One Perfect Day by Lauraine Snelling

 This week, the Christian Fiction Blog Alliance is introducing One Perfect Day FaithWords (October 22, 2008) by Lauraine Snelling. Note I’ve also updated my post on One Holy Night.

ABOUT THE AUTHOR:
Today, Lauraine Snelling is a member of the more than Two Million Books In Print club, but when she first began, she was a mother of three teenagers with a simple dream to write “horse books for kids.”

All told, she has over 50 books published. Lauraine’s work has been translated into Norwegian, Danish and German as well as produced as books on tape. Awards have followed her dedication to “telling a good story”: the Silver Angel Award for An Untamed Land and a Romance Writers of America Golden Heart for Song of Laughter.

Helping others reach their writing dream is the reason Lauraine teaches at writer’s conferences across the country. She mentors others through book doctoring and with her humorous and playful Writing Great Fiction tape set. Lauraine also produces material on query letters and other aspects of the writing process.

ABOUT THE BOOKTwo mothers end up more closely connected that they could dream…and yet they are strangers to one another.

The first has two children–twins, a boy and girl, who are seniors in high school. She wants their last Christmas as a family living in the same home to be perfect, but her husband is delayed returning from a business trip abroad. And then there’s an accident–a fatal one.

Meanwhile, the other mother has a daughter who needs a new heart, and so the loss of one woman becomes the miracle the other has desperately prayed for. While one mother grieves, and pulls away from her family, the other finds that even miracles aren’t always easy to receive.

If you would like to read the first chapter of One Perfect Day, go HERE

Andrea’s Comments: Snelling writes a moving tale that will keep readers who like heart-breakers turning the pages. It’ll also get you thinking about the book’s pet cause, organ donation, which is hardly the open and shut case she’d like you to conclude. Now, I totally understand the feelings of believers who figure anything that saves a life is a good thing and never think past that. I think it’s foolish to not ask the hard ethical questions on this issue, but I can respect the argument itself.

What I don’t respect is responding to folks’ concerns by implying the only reason to not sign an organ donor card is selfishness. This is not a logical argument. It merely shuts down debate. Making folks afraid to voice their concerns about the ethics of organ donation does not answer them.

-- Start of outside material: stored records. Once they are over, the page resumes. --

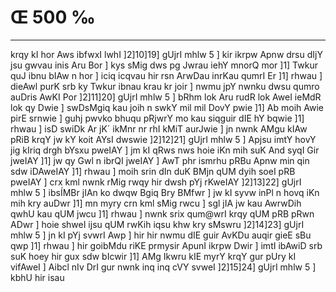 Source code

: # Œ 500 ‰
---
krqy kI hor Aws ibfwxI lwhI ]2]10]19] gUjrI mhlw 5 ] kir
ikrpw Apnw drsu dIjY jsu gwvau inis Aru Bor ] kys sMig dws pg Jwrau
iehY mnorQ mor ]1] Twkur quJ ibnu bIAw n hor ] iciq icqvau hir rsn
ArwDau inrKau qumrI Er ]1] rhwau ] dieAwl purK srb ky Twkur
ibnau krau kr joir ] nwmu jpY nwnku dwsu qumro auDris AwKI Por
]2]11]20] gUjrI mhlw 5 ] bRhm lok Aru rudR lok AweI ieMdR lok qy
Dwie ] swDsMgiq kau joih n swkY mil mil DovY pwie ]1] Ab moih Awie
pirE srnwie ] guhj pwvko bhuqu pRjwrY mo kau siqguir dIE hY bqwie
]1] rhwau ] isD swiDk Ar jK´ ikMnr nr rhI kMiT aurJwie ] jn nwnk
AMgu kIAw pRiB krqY jw kY koit AYsI dwswie ]2]12]21] gUjrI mhlw 5
] Apjsu imtY hovY jig kIriq drgh bYsxu pweIAY ] jm kI qRws nws hoie
iKn mih suK And syqI Gir jweIAY ]1] jw qy Gwl n ibrQI jweIAY ]
AwT phr ismrhu pRBu Apnw min qin sdw iDAweIAY ]1] rhwau ] moih
srin dIn duK BMjn qUM dyih soeI pRB pweIAY ] crx kml nwnk rMig rwqy
hir dwsh pYj rKweIAY ]2]13]22] gUjrI mhlw 5 ] ibsÍMBr jIAn ko
dwqw Bgiq Bry BMfwr ] jw kI syvw inPl n hovq iKn mih kry auDwr ]1]
mn myry crn kml sMig rwcu ] sgl jIA jw kau AwrwDih qwhU kau qUM
jwcu ]1] rhwau ] nwnk srix qum@wrI krqy qUM pRB pRwn ADwr ] hoie
shweI ijsu qUM rwKih iqsu khw kry sMswru ]2]14]23] gUjrI mhlw 5 ]
jn kI pYj svwrI Awp ] hir hir nwmu dIE guir AvKDu auqir gieE sBu
qwp ]1] rhwau ] hir goibMdu riKE prmysir ApunI ikrpw Dwir ] imtI
ibAwiD srb suK hoey hir gux sdw bIcwir ]1] AMg Ikwru kIE myrY krqY
gur pUry kI vifAweI ] Aibcl nIv DrI gur nwnk inq inq cVY svweI
]2]15]24] gUjrI mhlw 5 ] kbhU hir isau
####
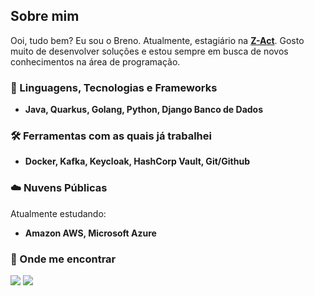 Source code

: ## Sobre mim
<p align="left">Ooi, tudo bem? Eu sou o Breno. Atualmente, estagiário na <a href = "https://www.z-act.io/" target="_blank"><strong>Z-Act</strong></a>. Gosto muito de desenvolver soluções e estou sempre em busca de novos conhecimentos na área de programação.</p>


### 🚀 Linguagens, Tecnologias e Frameworks
- <p align="left">
  <strong> Java, Quarkus, Golang, Python, Django Banco de Dados</strong>
</p>

### 🛠️ Ferramentas com as quais já trabalhei
- <p align="left">
  <strong>Docker, Kafka, Keycloak, HashCorp Vault, Git/Github</strong>
</p>

### ☁️ Nuvens Públicas
Atualmente estudando:
- <p align="left">
  <strong>Amazon AWS, Microsoft Azure</strong>
</p>

### 💬 Onde me encontrar
<a href="mailto:brenoaguilar29@gmail.com" target="_blank"><img src="https://img.shields.io/badge/-Gmail-%23333?style=for-the-badge&logo=gmail&logoColor=white"></a> <a href="https://www.linkedin.com/in/breno-aguilar-16a959264/" target="_blank"><img src="https://img.shields.io/badge/-LinkedIn-%230077B5?style=for-the-badge&logo=linkedin&logoColor=white"></a><br>
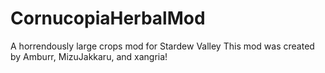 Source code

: # CornucopiaHerbalMod
A horrendously large crops mod for Stardew Valley
This mod was created by Amburr, MizuJakkaru, and xangria! 
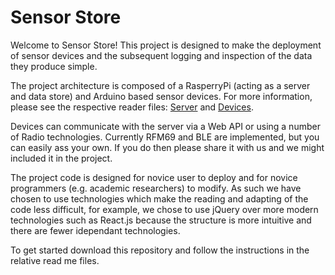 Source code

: # Sensor Store
Welcome to Sensor Store! This project is designed to make the deployment of sensor devices and the subsequent logging and inspection of the data they produce simple.

The project architecture is composed of a RasperryPi (acting as a server and data store) and Arduino based sensor devices. For more information, please see the respective reader files: [Server](server/readme.md) and [Devices](device/readme.md).

Devices can communicate with the server via a Web API or using a number of Radio technologies. Currently RFM69 and BLE are implemented, but you can easily ass your own. If you do then please share it with us and we might included it in the project.

The project code is designed for novice user to deploy and for novice programmers (e.g. academic researchers) to modify. As such we have chosen to use technologies which make the reading and adapting of the code less difficult, for example, we chose to use jQuery over more modern technologies such as React.js because the structure is more intuitive and there are fewer idependant technologies.

To get started download this repository and follow the instructions in the relative read me files.
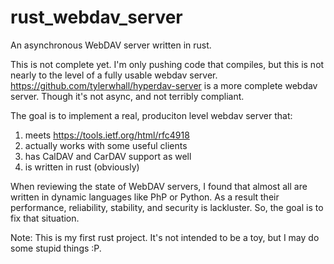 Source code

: # rust_webdav_server
An asynchronous WebDAV server written in rust. 

This is not complete yet. I'm only pushing code that compiles, but this is not nearly to the level of a fully usable webdav server. 
https://github.com/tylerwhall/hyperdav-server is a more complete webdav server. Though it's not async, and not terribly compliant.

The goal is to implement a real, produciton level webdav server that:
1) meets https://tools.ietf.org/html/rfc4918
2) actually works with some useful clients
3) has CalDAV and CarDAV support as well
4) is written in rust (obviously)

When reviewing the state of WebDAV servers, I found that almost all are written in dynamic languages like PhP or Python.
As a result their performance, reliability, stability, and security is lackluster. So, the goal is to fix that situation.

Note: This is my first rust project. It's not intended to be a toy, but I may do some stupid things :P.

“That’s selfish” does not explain how a doctor does not have a conflict of interest when he’s wanting to kill a patient with a severe brain injury to save the life of those with severe injuries to other organs. It does not answer concerns that harvesting organs from the human body cheapens human life by using human beings for spare parts, desecrates the temple of the Holy Ghost, and other questions on whether this a good thing to do something created in the image of God. It does not answer how redefining death as brain death solves the ethical problems arising from the fact the organs of those dead by the traditional definition (cold and stiff) are useless.

It does not answer the question of whether Christians should blindly follow the humanistic logic behind this practice. For the humanist, it makes total sense to take organs from the person they can keep alive, but who they believe will never regain consciousness, and use them to replace failing organs in the otherwise healthy. But if we’re using traditional Christian ethics, where all life is sacred, there are genuine questions not being answered.

Few of us will dare to publicly voice our questions. We know the only answers we will receive are attacks on our person. It makes me wonder why those on the pro-side respond to questions in the manner of those who have no answer. Want to get more people to sign up to be used for spare parts when a doctor desperate for the parts decides they’re dead, or more accurately, decides their brain has suffered such a severe injury that their life has no worth and they’re better off dead? Let folks ask their questions without shame, and actually bother to give real answers.

But, to get off my soap box, if the fact the story is designed to guilt you into signing an organ donor card doesn’t put you off, and you need catharsis, and/or an entertaining exploration of the grieving process and heart transplants, this will do it.